An enzyme is a catalyst: it binds a substrate (S) in its active site, helps it cross the reaction barrier, and releases product (P). An inhibitor (I) is any molecule that makes that cycle run slower. The interesting part is where and when the inhibitor binds, because that single choice determines exactly how the rate equation bends.

The baseline behavior of an uninhibited enzyme is the Michaelis–Menten scheme. The enzyme grabs substrate to form the ES complex, then either lets it go again or turns it into product:

          k1        kcat
   E + S ⇌  ES  ───────→  E + P
          k-1

   v = Vmax · [S] / (Km + [S])
   Vmax = kcat · [E]_total        Km = (k-1 + kcat) / k1

Two numbers summarize everything. Vmax is the top speed when every active site is full of substrate. Km is the substrate concentration that gives exactly half of Vmax — a practical stand-in for how tightly the enzyme grabs substrate (low Km = high apparent affinity). An inhibitor works by changing one or both of these. The three classes are defined entirely by which of Vmax and Km move, and in which direction.

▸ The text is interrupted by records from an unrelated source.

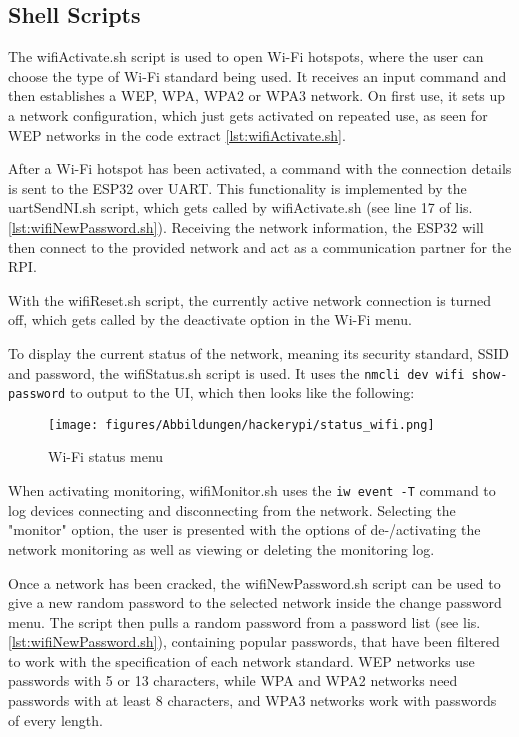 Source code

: \subsection{Shell Scripts}

The wifiActivate.sh script is used to open Wi-Fi hotspots, where the user can choose the type of Wi-Fi standard being used. 
It receives an input command and then establishes a WEP, WPA, WPA2 or WPA3 network.
On first use, it sets up a network configuration, which just gets activated on repeated use, as seen for WEP networks in the code extract \ref{lst:wifiActivate.sh}.



After a Wi-Fi hotspot has been activated, a command with the connection details is sent to the ESP32 over UART.
This functionality is implemented by the uartSendNI.sh script, which gets called by wifiActivate.sh (see line 17 of lis. \ref{lst:wifiNewPassword.sh}).
Receiving the network information, the ESP32 will then connect to the provided network and act as a communication partner for the RPI.
    
With the wifiReset.sh script, the currently active network connection is turned off, which gets called by the deactivate option in the Wi-Fi menu.

To display the current status of the network, meaning its security standard, SSID and password, the wifiStatus.sh script is used.
It uses the \lstinline[style=inline]|nmcli dev wifi show-password| to output to the UI, which then looks like the following:

\begin{figure}[h]
    \centering
    \texttt{[image: figures/Abbildungen/hackerypi/status\_wifi.png]}
    \caption{Wi-Fi status menu}
    \label{fig:menu_status}
\end{figure}


When activating monitoring, wifiMonitor.sh uses the \lstinline[style=inline]|iw event -T| command to log devices connecting and disconnecting from the network.
Selecting the "monitor" option, the user is presented with the options of de-/activating the network monitoring as well as viewing or deleting the monitoring log.

Once a network has been cracked, the wifiNewPassword.sh script can be used to give a new random password to the selected network inside the change password menu.
The script then pulls a random password from a password list (see lis. \ref{lst:wifiNewPassword.sh}), containing popular passwords, that have been filtered to work with the specification of each network standard.
WEP networks use passwords with 5 or 13 characters, while WPA and WPA2 networks need passwords with at least 8 characters, and WPA3 networks work with passwords of every length.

Competitive inhibition: a fight for the active site

A competitive inhibitor looks enough like the substrate to slot into the same active site. While it sits there, no substrate can bind, so that enzyme molecule is temporarily idle. The enzyme is now partitioned three ways:

   E + S ⇌ ES → E + P
   E + I ⇌ EI        (dead-end, no product)
   I binds free E only — never ES

The key word is competition: substrate and inhibitor are fighting for one location. Flood the enzyme with substrate and you statistically swamp the inhibitor — every active site is so often occupied by substrate that the inhibitor rarely gets in. So Vmax is unchanged (you can still reach full speed), but it takes more substrate to get there, which means Km goes up (the enzyme appears to bind substrate more weakly). Quantitatively, the apparent Km scales by the factor α:

   Km(app) = Km · α       where α = 1 + [I]/Ki
   Vmax(app) = Vmax        (unchanged)

   v = Vmax · [S] / (α·Km + [S])

Worked number: methotrexate inhibits dihydrofolate reductase (DHFR) with a Ki near 1 picomolar — among the tightest competitive inhibitors known. At a free drug concentration of just 10 pM, α = 1 + 10/1 = 11, so the enzyme's apparent Km for dihydrofolate jumps eleven-fold while its Vmax sits unchanged. That is why high-dose methotrexate rescue with folinic acid works: pour in enough downstream substrate-analog and you bypass the competition.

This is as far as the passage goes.